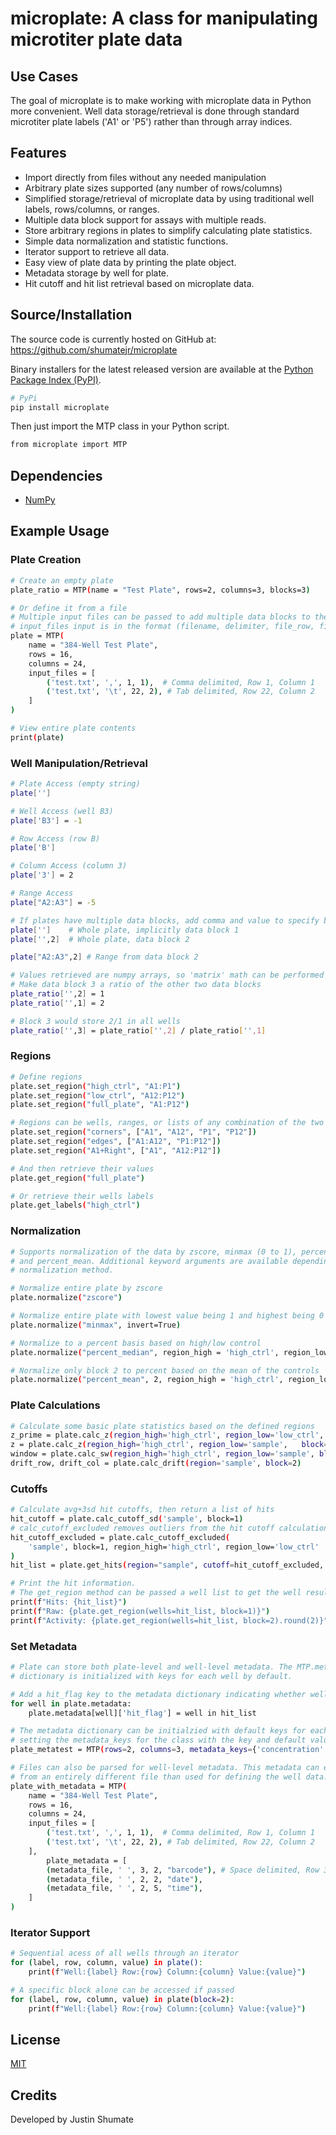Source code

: # microplate: A class for manipulating microtiter plate data

## Use Cases

The goal of microplate is to make working with microplate data in Python
more convenient. Well data storage/retrieval is done through standard
microtiter plate labels ('A1' or 'P5') rather than through array indices.

## Features

  - Import directly from files without any needed manipulation
  - Arbitrary plate sizes supported (any number of rows/columns)
  - Simplified storage/retrieval of microplate data by using traditional 
    well labels, rows/columns, or ranges.
  - Multiple data block support for assays with multiple reads.
  - Store arbitrary regions in plates to simplify calculating plate statistics.
  - Simple data normalization and statistic functions.
  - Iterator support to retrieve all data.
  - Easy view of plate data by printing the plate object.
  - Metadata storage by well for plate.
  - Hit cutoff and hit list retrieval based on microplate data.

## Source/Installation
The source code is currently hosted on GitHub at:
https://github.com/shumatejr/microplate

Binary installers for the latest released version are available at the [Python
Package Index (PyPI)](https://pypi.org/project/microplate/).

```sh
# PyPi
pip install microplate
```
Then just import the MTP class in your Python script.
```sh
from microplate import MTP
```

## Dependencies
- [NumPy](https://www.numpy.org)

## Example Usage
### Plate Creation
```sh
# Create an empty plate
plate_ratio = MTP(name = "Test Plate", rows=2, columns=3, blocks=3)

# Or define it from a file
# Multiple input files can be passed to add multiple data blocks to the plate.
# input_files input is in the format (filename, delimiter, file_row, file_column)
plate = MTP(
    name = "384-Well Test Plate", 
    rows = 16, 
    columns = 24,
    input_files = [ 
        ('test.txt', ',', 1, 1),  # Comma delimited, Row 1, Column 1
        ('test.txt', '\t', 22, 2), # Tab delimited, Row 22, Column 2
    ]
)

# View entire plate contents
print(plate)
```

### Well Manipulation/Retrieval
```sh
# Plate Access (empty string)
plate['']

# Well Access (well B3)
plate['B3'] = -1

# Row Access (row B)
plate['B']

# Column Access (column 3)
plate['3'] = 2

# Range Access
plate["A2:A3"] = -5

# If plates have multiple data blocks, add comma and value to specify block
plate['']    # Whole plate, implicitly data block 1
plate['',2]  # Whole plate, data block 2

plate["A2:A3",2] # Range from data block 2

# Values retrieved are numpy arrays, so 'matrix' math can be performed
# Make data block 3 a ratio of the other two data blocks
plate_ratio['',2] = 1
plate_ratio['',1] = 2

# Block 3 would store 2/1 in all wells
plate_ratio['',3] = plate_ratio['',2] / plate_ratio['',1]
```

### Regions
```sh
# Define regions
plate.set_region("high_ctrl", "A1:P1")
plate.set_region("low_ctrl", "A12:P12")
plate.set_region("full_plate", "A1:P12")

# Regions can be wells, ranges, or lists of any combination of the two
plate.set_region("corners", ["A1", "A12", "P1", "P12"])
plate.set_region("edges", ["A1:A12", "P1:P12"])
plate.set_region("A1+Right", ["A1", "A12:P12"])

# And then retrieve their values
plate.get_region("full_plate")

# Or retrieve their wells labels
plate.get_labels("high_ctrl")
```

### Normalization
```sh
# Supports normalization of the data by zscore, minmax (0 to 1), percent_median,
# and percent_mean. Additional keyword arguments are available depending on the 
# normalization method. 

# Normalize entire plate by zscore
plate.normalize("zscore")

# Normalize entire plate with lowest value being 1 and highest being 0
plate.normalize("minmax", invert=True)

# Normalize to a percent basis based on high/low control
plate.normalize("percent_median", region_high = 'high_ctrl', region_low = 'low_ctrl')

# Normalize only block 2 to percent based on the mean of the controls
plate.normalize("percent_mean", 2, region_high = 'high_ctrl', region_low = 'low_ctrl')
```

### Plate Calculations
```sh
# Calculate some basic plate statistics based on the defined regions
z_prime = plate.calc_z(region_high='high_ctrl', region_low='low_ctrl', block=1)
z = plate.calc_z(region_high='high_ctrl', region_low='sample',   block=1)
window = plate.calc_sw(region_high='high_ctrl', region_low='sample', block=1)
drift_row, drift_col = plate.calc_drift(region='sample', block=2)
```

### Cutoffs
```sh
# Calculate avg+3sd hit cutoffs, then return a list of hits
hit_cutoff = plate.calc_cutoff_sd('sample', block=1)
# calc_cutoff_excluded removes outliers from the hit cutoff calculation
hit_cutoff_excluded = plate.calc_cutoff_excluded(
    'sample', block=1, region_high='high_ctrl', region_low='low_ctrl'
)
hit_list = plate.get_hits(region="sample", cutoff=hit_cutoff_excluded, block=2)

# Print the hit information.
# The get_region method can be passed a well list to get the well results for a list of wells.
print(f"Hits: {hit_list}")
print(f"Raw: {plate.get_region(wells=hit_list, block=1)}")
print(f"Activity: {plate.get_region(wells=hit_list, block=2).round(2)}")
```

### Set Metadata
```sh
# Plate can store both plate-level and well-level metadata. The MTP.metadata
# dictionary is initialized with keys for each well by default.

# Add a hit_flag key to the metadata dictionary indicating whether well is a hit
for well in plate.metadata:
    plate.metadata[well]['hit_flag'] = well in hit_list 

# The metadata dictionary can be initialzied with default keys for each well by
# setting the metadata_keys for the class with the key and default value:
plate_metatest = MTP(rows=2, columns=3, metadata_keys={'concentration': None})

# Files can also be parsed for well-level metadata. This metadata can even come
# from an entirely different file than used for defining the well data.
plate_with_metadata = MTP(
    name = "384-Well Test Plate", 
    rows = 16, 
    columns = 24,
    input_files = [ 
        ('test.txt', ',', 1, 1),  # Comma delimited, Row 1, Column 1
        ('test.txt', '\t', 22, 2), # Tab delimited, Row 22, Column 2
    ],
        plate_metadata = [ 
        (metadata_file, ' ', 3, 2, "barcode"), # Space delimited, Row 3, Column 2 is the barcode
        (metadata_file, ' ', 2, 2, "date"),
        (metadata_file, ' ', 2, 5, "time"),
    ]
)
```

### Iterator Support
```sh
# Sequential acess of all wells through an iterator
for (label, row, column, value) in plate():
    print(f"Well:{label} Row:{row} Column:{column} Value:{value}")

# A specific block alone can be accessed if passed
for (label, row, column, value) in plate(block=2):
    print(f"Well:{label} Row:{row} Column:{column} Value:{value}")

```

## License
[MIT](LICENSE)

## Credits
Developed by Justin Shumate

..............................

» **EXERCISE DESCRIPTION**
Copy out, from the data above, every line holding the word "columns".

» **TASK SOLUTION**
  - Arbitrary plate sizes supported (any number of rows/columns)
    well labels, rows/columns, or ranges.
plate_ratio = MTP(name = "Test Plate", rows=2, columns=3, blocks=3)
    columns = 24,
plate_metatest = MTP(rows=2, columns=3, metadata_keys={'concentration': None})
    columns = 24,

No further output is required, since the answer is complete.